Friday Night Lights, Season 1

I'm not sure if there's ever been a tv show that has made me cry. This may be the first. It's a mix of incredibly heart-warming and incredibly honest about the most difficult things (the show starts out, for instance, with the star quarterback getting paralyzed). Almost every episode pushes me toward tears--I have a crush on Tim Riggins and the Coach and Matt Saracen, and I want to be Mrs. Coach.

I've heard this show recommended for ages now, but I stayed away as I was not intrigued about a show 1) about football and 2) about the love lives of high schoolers. I wasn't too big of a fan of the love lives of high schoolers when I was a high schooler myself and am even less interested now.

However, so far, this goes in the top tv shows I've ever seen.

There are a ton of strong women who stand by their man in this show, the coach's wife being the most exemplary. She stands beside him and supports him, she fights with him and she nags him when she thinks he's wrong. And they make up when they're done fighting. The thing is, the only reason this works is because the coach is a good man with high ethical standards. In the midst of the pressures that he faces, his wife reminds him of exactly who he is and what he believes. Their marriage is one of the finest that I've seen portrayed on television.

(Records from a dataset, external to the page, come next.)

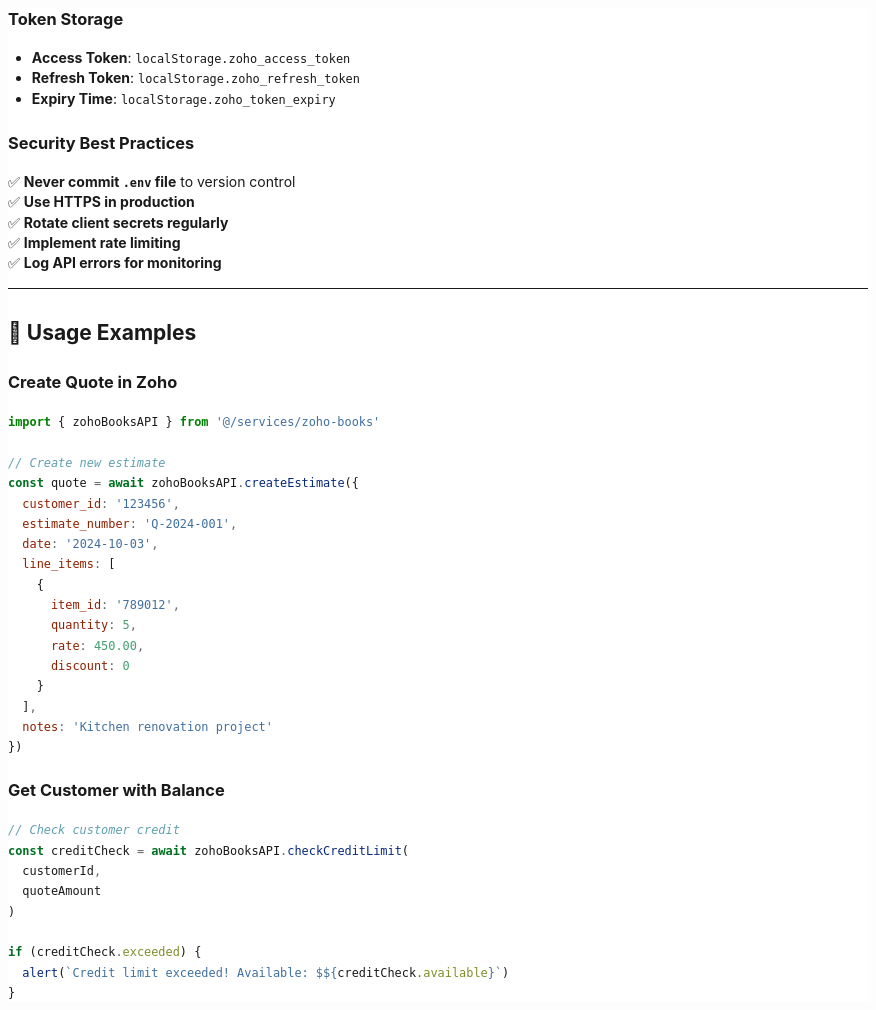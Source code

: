 ### Token Storage

- **Access Token**: `localStorage.zoho_access_token`
- **Refresh Token**: `localStorage.zoho_refresh_token`
- **Expiry Time**: `localStorage.zoho_token_expiry`

### Security Best Practices

✅ **Never commit `.env` file** to version control  
✅ **Use HTTPS in production**  
✅ **Rotate client secrets regularly**  
✅ **Implement rate limiting**  
✅ **Log API errors for monitoring**

---

## 🎯 Usage Examples

### Create Quote in Zoho

```javascript
import { zohoBooksAPI } from '@/services/zoho-books'

// Create new estimate
const quote = await zohoBooksAPI.createEstimate({
  customer_id: '123456',
  estimate_number: 'Q-2024-001',
  date: '2024-10-03',
  line_items: [
    {
      item_id: '789012',
      quantity: 5,
      rate: 450.00,
      discount: 0
    }
  ],
  notes: 'Kitchen renovation project'
})
```

### Get Customer with Balance

```javascript
// Check customer credit
const creditCheck = await zohoBooksAPI.checkCreditLimit(
  customerId,
  quoteAmount
)

if (creditCheck.exceeded) {
  alert(`Credit limit exceeded! Available: $${creditCheck.available}`)
}
```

The show is not starry-eyed or rosy--it shows the complications in people and in football's affect on the town. It highlights what is good in the people in the town, but also where they fail, as well as the difficult situations that they face. The quarterback cares for his grandmother, who has dementia. There are countless broken homes. There are women mistreated by men and children without parents. And people often act badly as a result of their bad situation. But in spite of all this, the show's characters also often act with goodness and generosity.

Football, too, is something conflicted for the town. On the one hand, it brings the town together. It is a pursuit of excellence that involves loads of discipline. On the other hand, it is a flash of brilliance for a couple of years in high school. Former football players often don't finish school or have careers. People get stuck in the town. Football consumes the citizens; they elevate it above other things that are more important.

In the second half of Season 1, there's a lawsuit. That part could have been written by Wendell Berry. It shows the suffering that is caused by a frivolous lawsuit and the way that it tears the community apart. As always, though, the show doesn't provide just one perspective--it also shows the financial need from which the lawsuit arises.

One of the things that strikes me as extraordinary about the Coach as a teacher and a mentor of the players on the team is that he teaches the players, finally, not to just follow and emulate him. He calls them to play and do their best for the people in their lives who they love, not just for him. This takes us back to The Prime of Miss Jean Brodie; Miss Jean Brodie does attempt to form a cult of personality and ask her students to follow her. I think that this is something that separates good teachers from great ones--great ones look for their students to surpass them because they don't encourage their students to simply imitate them; instead, they encourage their students to think and act for themselves.